Jess sniffs, then blows her nose on her sleeve. “And then we moved up north. Fresh start. Except I was a nightmare. Got expelled from school after school for getting into fights. I’ve never played well with others.”

“I can’t imagine what that’s like.”

Jess glances at Griffin. He has a slight smile on his face.

“Patrick was the exception. He said he could fix me.”

There’s a pause. Jess hears rain dripping through the house.

“Perhaps you don’t need fixing,” Griffin says quietly. “Perhaps we’re all supposed to be broken, just a little.”

She allows him to guide her out of the house and into the Land Rover. They climb inside, and Griffin lights a cigarette.

“Griffin,” Jess says.

He looks at her, the cigarette hanging from his mouth.

“I found a photo. I know your wife was one of the victims.”

He turns away from her, taking a long drag, then blowing it out the window. He starts the engine.

“I’ll drop you at the garage. I need to go back to the station,” he says.
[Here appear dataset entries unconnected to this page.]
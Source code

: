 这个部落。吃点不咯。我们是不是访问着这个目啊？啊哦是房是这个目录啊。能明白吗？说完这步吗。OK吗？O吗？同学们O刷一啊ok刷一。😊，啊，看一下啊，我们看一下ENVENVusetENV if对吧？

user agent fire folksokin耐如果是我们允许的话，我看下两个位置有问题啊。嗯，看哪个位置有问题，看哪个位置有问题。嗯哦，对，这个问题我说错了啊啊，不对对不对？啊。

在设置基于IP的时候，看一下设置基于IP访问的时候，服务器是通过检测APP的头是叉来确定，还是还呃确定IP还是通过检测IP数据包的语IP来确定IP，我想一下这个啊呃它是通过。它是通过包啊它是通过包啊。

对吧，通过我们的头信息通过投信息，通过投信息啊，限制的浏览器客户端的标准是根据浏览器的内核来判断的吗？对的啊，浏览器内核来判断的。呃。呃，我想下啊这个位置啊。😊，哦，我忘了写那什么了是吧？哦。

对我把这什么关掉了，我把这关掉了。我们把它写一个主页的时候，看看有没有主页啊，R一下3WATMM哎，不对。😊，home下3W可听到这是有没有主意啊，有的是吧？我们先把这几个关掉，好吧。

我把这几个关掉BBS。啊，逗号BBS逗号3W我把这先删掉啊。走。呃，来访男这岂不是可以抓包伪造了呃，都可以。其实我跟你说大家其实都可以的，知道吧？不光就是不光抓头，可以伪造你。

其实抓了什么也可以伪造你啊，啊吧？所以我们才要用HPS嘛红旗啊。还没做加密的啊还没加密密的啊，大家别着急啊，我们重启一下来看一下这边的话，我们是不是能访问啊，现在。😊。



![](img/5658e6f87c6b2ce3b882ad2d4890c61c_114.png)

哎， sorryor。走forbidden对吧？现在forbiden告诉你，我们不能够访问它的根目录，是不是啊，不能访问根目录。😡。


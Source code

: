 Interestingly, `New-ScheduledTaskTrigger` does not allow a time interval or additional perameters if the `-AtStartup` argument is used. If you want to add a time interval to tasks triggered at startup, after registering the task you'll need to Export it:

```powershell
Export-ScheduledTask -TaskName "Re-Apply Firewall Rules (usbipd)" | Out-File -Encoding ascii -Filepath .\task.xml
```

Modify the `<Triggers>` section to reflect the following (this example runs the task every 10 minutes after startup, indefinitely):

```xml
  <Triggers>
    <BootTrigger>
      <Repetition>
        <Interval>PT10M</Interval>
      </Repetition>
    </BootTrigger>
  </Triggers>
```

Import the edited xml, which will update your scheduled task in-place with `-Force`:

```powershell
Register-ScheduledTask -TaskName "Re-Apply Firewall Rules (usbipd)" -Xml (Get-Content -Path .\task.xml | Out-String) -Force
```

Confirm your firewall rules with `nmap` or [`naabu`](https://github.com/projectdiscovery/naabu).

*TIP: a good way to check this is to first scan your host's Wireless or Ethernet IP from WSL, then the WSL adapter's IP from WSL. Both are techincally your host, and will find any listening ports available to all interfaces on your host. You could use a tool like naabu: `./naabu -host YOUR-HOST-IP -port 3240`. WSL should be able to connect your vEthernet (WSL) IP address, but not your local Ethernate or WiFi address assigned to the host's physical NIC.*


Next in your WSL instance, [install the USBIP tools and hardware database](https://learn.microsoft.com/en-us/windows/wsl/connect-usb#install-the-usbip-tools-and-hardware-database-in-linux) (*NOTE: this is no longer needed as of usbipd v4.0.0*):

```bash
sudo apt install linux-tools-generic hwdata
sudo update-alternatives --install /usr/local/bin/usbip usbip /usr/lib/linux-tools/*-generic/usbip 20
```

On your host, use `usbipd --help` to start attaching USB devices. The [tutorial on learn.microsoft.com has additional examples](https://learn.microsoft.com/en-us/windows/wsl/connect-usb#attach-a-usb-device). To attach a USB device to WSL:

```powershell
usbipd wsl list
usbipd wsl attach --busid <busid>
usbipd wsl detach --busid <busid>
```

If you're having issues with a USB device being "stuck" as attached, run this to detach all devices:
“Griffin?” Jess puts a hand on his arm, but he shrugs her off. “Tell me about her?” she asks softly.

“There’s nothing to tell.”

He puts the car in gear and drives away from the house with a screech of tires. Jess closes her eyes, cursing herself for mentioning it. That’s not the sort of relationship they have, she tells herself as they drive back to the apartment. She was stupid to think otherwise.